33,57 zł - o tyle mają wzrosnąć w przyszłym roku najniższe emerytury. Przeciętne świadczenia pójdą zaś w górę o 73,77 zł - taką waloryzację zapowiada Ministerstwo Rodziny, Pracy i Ubezpieczeń Społecznych.

Po wtorkowym posiedzeniu rządu minister Rafalska poinformowała, że zaproponowany został wskaźnik waloryzacji na poziomie 3,26. Składa się na niego inflacja emerycka 102,6 i realny wzrost wynagrodzeń, który prognozowany jest na poziomie 3,3 proc. Dodała, że koszt waloryzacji przewidywany na 2019 rok to 6,86 mld zł, czyli znacznie więcej niż tegoroczna waloryzacja, która wyniosła 2,98 proc i kosztowała niecałe 6 mld zł.

Minister poinformowała również, że trwają prace nad nowym mechanizmem waloryzacji.

Jak obliczyć wzrost swojej emerytury?

Podane przez minister Rafalską kwoty to podwyżki najniższych i przeciętnych świadczeń, ale każdy emeryt może sam obliczyć, o ile zwiększy się od 1 marca jego świadczenie. Wystarczy pomnożyć kwotę brutto przyznanej emerytury przez wskaźnik waloryzacji.

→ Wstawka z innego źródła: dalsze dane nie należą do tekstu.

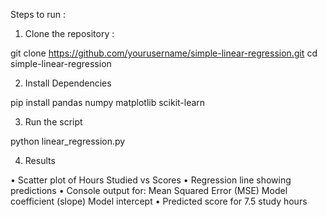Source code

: Steps to run :
1. Clone the repository :
   
git clone  https://github.com/yourusername/simple-linear-regression.git
cd simple-linear-regression

2. Install Dependencies
   
pip install pandas numpy matplotlib scikit-learn

3. Run the script

python linear_regression.py

4. Results

• Scatter plot of Hours Studied vs Scores
• Regression line showing predictions
• Console output for:
       Mean Squared Error (MSE)
       Model coefficient (slope)
       Model intercept
• Predicted score for 7.5 study hours
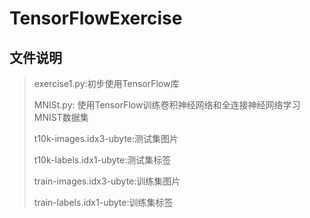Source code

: # TensorFlowExercise

## 文件说明
>exercise1.py:初步使用TensorFlow库
>
>MNISt.py: 使用TensorFlow训练卷积神经网络和全连接神经网络学习MNIST数据集
>
>t10k-images.idx3-ubyte:测试集图片
>
>t10k-labels.idx1-ubyte:测试集标签
>
>train-images.idx3-ubyte:训练集图片
>
>train-labels.idx1-ubyte:训练集标签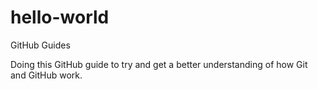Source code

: # hello-world
GitHub Guides

Doing this GitHub guide to try and get a better understanding of how Git and GitHub work.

Na potwierdzenie trzeba jeszcze poczekać

Emerytury i renty rosną w Polsce 1 marca. Przeliczane są z urzędu, bez żadnego wniosku. To, ile wynosi wzrost, zależy w uproszczeniu od dwóch czynników: ubiegłorocznej inflacji (wzrostu cen) i ubiegłorocznego wzrostu płac. Zaprezentowane poziomy wzrostu to na razie prognozy. Ostateczne dane poznamy na początku przyszłego roku.